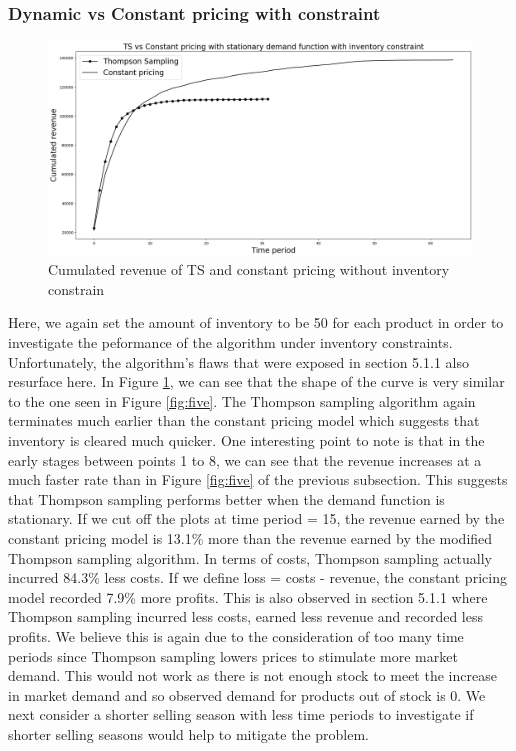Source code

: \documentclass[a4paper]{article}
\begin{document}
\subsubsection{Dynamic vs Constant pricing with constraint}
\begin{figure}[h]
	\centering
	\includegraphics[width=1.03\textwidth]{3.png}
	\caption{\label{fig:3}Cumulated revenue of TS and constant pricing without inventory constrain}
\end{figure}
Here, we again set the amount of inventory to be 50 for each product in order to investigate the peformance of the algorithm under inventory constraints. Unfortunately, the algorithm's flaws that were exposed in section 5.1.1 also resurface here. In Figure \ref{fig:3}, we can see that the shape of the curve is very similar to the one seen in Figure \ref{fig:five}. The Thompson sampling algorithm again terminates much earlier than the constant pricing model which suggests that inventory is cleared much quicker. One interesting point to note is that in the early stages between points 1 to 8, we can see that the revenue increases at a much faster rate than in Figure \ref{fig:five} of the previous subsection. This suggests that Thompson sampling performs better when the demand function is stationary.
\newline
\newline
If we cut off the plots at time period = 15, the revenue earned by the constant pricing model is 13.1\% more than the revenue earned by the modified Thompson sampling algorithm. In terms of costs, Thompson sampling actually incurred 84.3\% less costs. If we define loss = costs - revenue, the constant pricing model recorded 7.9\% more profits. This is also observed in section 5.1.1 where Thompson sampling incurred less costs, earned less revenue and recorded less profits. We believe this is again due to the consideration of too many time periods since Thompson sampling lowers prices to stimulate more market demand. This would not work as there is not enough stock to meet the increase in market demand and so observed demand for products out of stock is 0. We next consider a shorter selling season with less time periods to investigate if shorter selling seasons would help to mitigate the problem.
\newpage
\end{document}
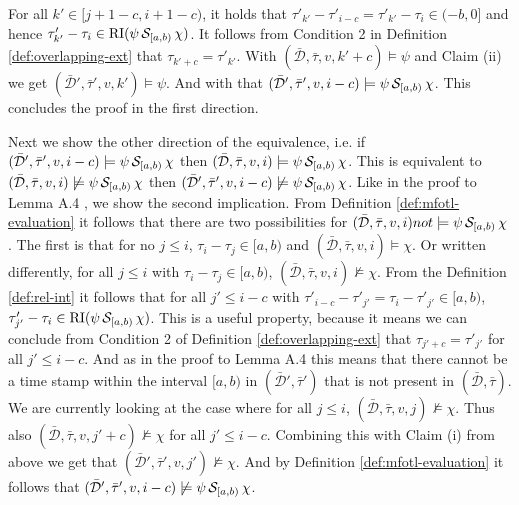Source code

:\begin{itemize}
        For all $k' \in [j+1-c, i+1-c)$, it holds that $\tau'_{k'} - \tau'_{i-c} = \tau'_{k'} - \tau_i \in (-b,0]$ and hence $\tau'_{k'} - \tau_i \in \operatorname{RI}(\psi \,\mathcal{S}_{[a,b)}\, \chi)$.
        It follows from Condition 2 in Definition \ref{def:overlapping-ext} that $\tau_{k'+c} = \tau'_{k'}$.
        With $(\bar{\mathcal{D}}, \bar{\tau}, v, k' + c) \models \psi$ and Claim (ii) we get $(\bar{\mathcal{D}}', \bar{\tau}', v, k') \models \psi$.
        And with that $(\bar{\mathcal{D}}', \bar{\tau}', v, i-c) \models \psi \,\mathcal{S}_{[a,b)}\, \chi$.
        This concludes the proof in the first direction.

        Next we show the other direction of the equivalence, i.e. if $(\bar{\mathcal{D}}', \bar{\tau}', v, i-c) \models \psi \,\mathcal{S}_{[a,b)}\, \chi$ then $(\bar{\mathcal{D}}, \bar{\tau}, v, i) \models \psi \,\mathcal{S}_{[a,b)}\, \chi$.
        This is equivalent to $(\bar{\mathcal{D}}, \bar{\tau}, v, i) \not\models \psi \,\mathcal{S}_{[a,b)}\, \chi$ then $(\bar{\mathcal{D}}', \bar{\tau}', v, i-c) \not\models \psi \,\mathcal{S}_{[a,b)}\, \chi$.
        Like in the proof to Lemma A.4 \cite{Basin2016}, we show the second implication.
        From Definition \ref{def:mfotl-evaluation} it follows that there are two possibilities for $(\bar{\mathcal{D}}, \bar{\tau}, v, i) not\models \psi \,\mathcal{S}_{[a,b)}\, \chi$.
        The first is that for no $j \leq i$, $\tau_i - \tau_j \in [a,b)$ and $(\bar{\mathcal{D}}, \bar{\tau}, v, i) \models \chi$.
        Or written differently, for all $j \leq i$ with $\tau_i - \tau_j \in [a,b)$, $(\bar{\mathcal{D}}, \bar{\tau}, v, i) \not\models \chi$.
        From the Definition \ref{def:rel-int} it follows that for all $j' \leq i-c$ with $\tau'_{i-c} - \tau'_{j'} = \tau_i - \tau'_{j'} \in [a,b)$, $\tau'_{j'} - \tau_i \in \operatorname{RI}(\psi \,\mathcal{S}_{[a,b)}\, \chi)$.
        This is a useful property, because it means we can conclude from Condition 2 of Definition \ref{def:overlapping-ext} that $\tau_{j'+c} = \tau'_{j'}$ for all $j' \leq i-c$.
        And as in the proof to Lemma A.4 \cite{Basin2016} this means that there cannot be a time stamp within the interval $[a,b)$ in $(\bar{\mathcal{D}}', \bar{\tau}')$ that is not present in $(\bar{\mathcal{D}}, \bar{\tau})$.
        We are currently looking at the case where for all $j \leq i$, $(\bar{\mathcal{D}}, \bar{\tau}, v, j) \not\models \chi$.
        Thus also $(\bar{\mathcal{D}}, \bar{\tau}, v, j'+c) \not\models \chi$ for all $j' \leq i-c$.
        Combining this with Claim (i) from above we get that $(\bar{\mathcal{D}}', \bar{\tau}', v, j') \not\models \chi$.
        And by Definition \ref{def:mfotl-evaluation} it follows that $(\bar{\mathcal{D}}', \bar{\tau}', v, i-c) \not\models \psi \,\mathcal{S}_{[a,b)}\, \chi$.


\end{itemize}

◆ ◆ ◆ ◆ ◆ ◆ ◆

EXERCISE REQUIREMENTS:
Copy exactly the lines of the listing above, beginning at the line with "We are currently" and ending at its final line; write out nothing else.

RESPONSE BOX:
        We are currently looking at the case where for all $j \leq i$, $(\bar{\mathcal{D}}, \bar{\tau}, v, j) \not\models \chi$.
        Thus also $(\bar{\mathcal{D}}, \bar{\tau}, v, j'+c) \not\models \chi$ for all $j' \leq i-c$.
        Combining this with Claim (i) from above we get that $(\bar{\mathcal{D}}', \bar{\tau}', v, j') \not\models \chi$.
        And by Definition \ref{def:mfotl-evaluation} it follows that $(\bar{\mathcal{D}}', \bar{\tau}', v, i-c) \not\models \psi \,\mathcal{S}_{[a,b)}\, \chi$.


\end{itemize}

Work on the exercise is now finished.